BRIEF: Copy the data below exactly, but not the pictures it contains.

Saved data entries
-=-=-=-=-

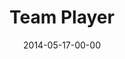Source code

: ---
layout: message
category: message
series: "The New Man"
title: "Team Player"
date: 2014-05-17-00-00
message_id: 864
---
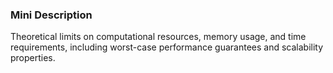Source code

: ### Mini Description

Theoretical limits on computational resources, memory usage, and time requirements, including worst-case performance guarantees and scalability properties.
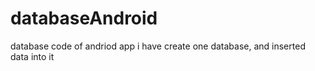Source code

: # databaseAndroid
database code of andriod app
i have create one database, and inserted data into it

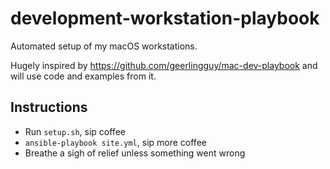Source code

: # development-workstation-playbook
Automated setup of my macOS workstations.

Hugely inspired by https://github.com/geerlingguy/mac-dev-playbook and will use code and examples from it.

## Instructions
* Run `setup.sh`, sip coffee
* `ansible-playbook site.yml`, sip more coffee
* Breathe a sigh of relief unless something went wrong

-=-=-=-=-

ANSWER BELOW:
Source code

: ---
layout: message
category: message
series: "The New Man"
title: "Team Player"
date: 2014-05-17-00-00
message_id: 864
---
Source code

: ### Mini Description

Theoretical limits on computational resources, memory usage, and time requirements, including worst-case performance guarantees and scalability properties.
Source code

: # databaseAndroid
database code of andriod app
i have create one database, and inserted data into it

Source code

: # development-workstation-playbook
Automated setup of my macOS workstations.

Hugely inspired by https://github.com/geerlingguy/mac-dev-playbook and will use code and examples from it.

## Instructions
* Run `setup.sh`, sip coffee
* `ansible-playbook site.yml`, sip more coffee
* Breathe a sigh of relief unless something went wrong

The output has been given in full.